Les questions inquisitoriales de l'enquête peuvent surprendre, avec 80 ans de recul : “Avez-vous des invités non autorisés résidant dans la Cité du Vatican ? Combien ? Depuis combien de temps ? Qui sont ces personnes ? Comment sont-elles entrées ? Par qui ont-elles été recommandées ? Combien paient-elles ? Les hôtes accueillis peuvent-ils s’installer ailleurs ?” Certains prélats et cardinaux du Vatican s’inquiétaient des risques de représailles allemandes et s’agaçaient de la présence d'hôtes non-catholiques au Vatican.
Des préjugés tenaces
Les auditions montrent de profondes divisions entre prélats sur l’attitude à adopter.
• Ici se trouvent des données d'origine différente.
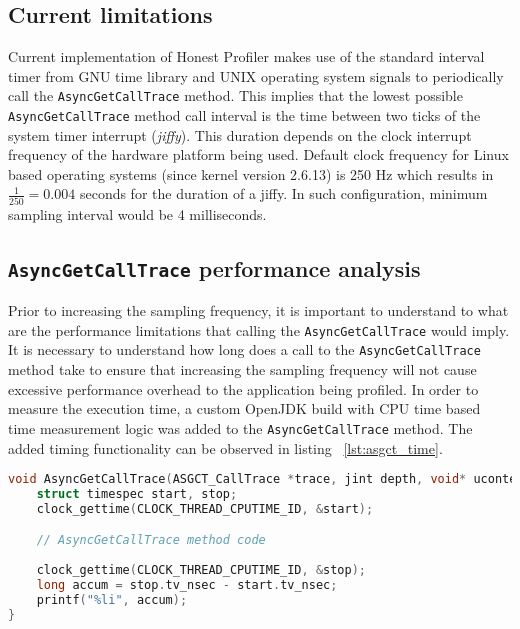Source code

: \documentclass[..thesis.tex]{subfiles}
\begin{document}
\subsection{Current limitations}
Current implementation of Honest Profiler makes use of the standard interval timer from GNU time library and UNIX operating system signals to periodically call the \texttt{AsyncGetCallTrace} method. This implies that the lowest possible \texttt{Async\-Get\-Call\-Trace} method call interval is the time between two ticks of the system timer interrupt (\textit{jiffy}). This duration depends on the clock interrupt frequency of the hardware platform being used. Default clock frequency for Linux based operating systems (since kernel version 2.6.13) is 250 Hz which results in $\frac{1}{250} = 0.004$ seconds for the duration of a jiffy. \cite{linux_time} In such configuration, minimum sampling interval would be 4 milliseconds.


\subsection{\texttt{AsyncGetCallTrace} performance analysis}
Prior to increasing the sampling frequency, it is important to understand to what are the performance limitations that calling the \texttt{Async\-Get\-Call\-Trace} would imply. It is necessary to understand how long does a call to the \texttt{Async\-Get\-Call\-Trace} method take  to ensure that increasing the sampling frequency will not cause excessive performance overhead to the application being profiled. In order to measure the execution time, a custom OpenJDK build with CPU time based time measurement logic was added to the \texttt{Async\-Get\-Call\-Trace} method. The added timing functionality can be observed in listing ~\ref{lst:asgct_time}.

\begin{lstlisting}[language=C++,style=def,label={lst:asgct_time}, caption={CPU time based measurement in \texttt{AsyncGetCallTrace} method}]
void AsyncGetCallTrace(ASGCT_CallTrace *trace, jint depth, void* ucontext) {
    struct timespec start, stop;
    clock_gettime(CLOCK_THREAD_CPUTIME_ID, &start);

    // AsyncGetCallTrace method code
    
    clock_gettime(CLOCK_THREAD_CPUTIME_ID, &stop);
    long accum = stop.tv_nsec - start.tv_nsec;
    printf("%li", accum);
}
\end{lstlisting}
\end{document}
Signe d’un préjugé tenace à l’encontre des juifs, considérés a priori comme riches, la suspicion de corruption sera notamment formulée par Mgr Giovanni Bressan, l’ancien secrétaire particulier du pape Pie X au début du siècle, qui prétend que “les hôtes de la maison de Ciccarelli (le sacristain don Ciccarelli, ndlr) auraient payé 50.000 lires chacun” et que “le gardien de l’ascenseur, Aurelio Luchi, aurait acheté un manteau de fourrure d’une valeur de 16.000 lires pour sa dame et ses enfants sont habillés élégamment. Les faits sont bien visibles”, dénonce-t-il.
Au niveau des prélats engagés dans l’accueil, l’argument le plus souvent évoqué est celui du salut des âmes et donc de la conversion. Mgr Francesco Beretti justifie ainsi sa démarche de protection. “Je tiens à dire que beaucoup de bien a été fait, avec l’assistance religieuse, aux âmes de ces pauvres réfugiés, parmi lesquels j’ai des raisons de croire que certains suicides ont été évités. En particulier, des exercices spirituels ont été organisés en préparation de Pâques, de nombreuses communions et messes”, justifie-t-il.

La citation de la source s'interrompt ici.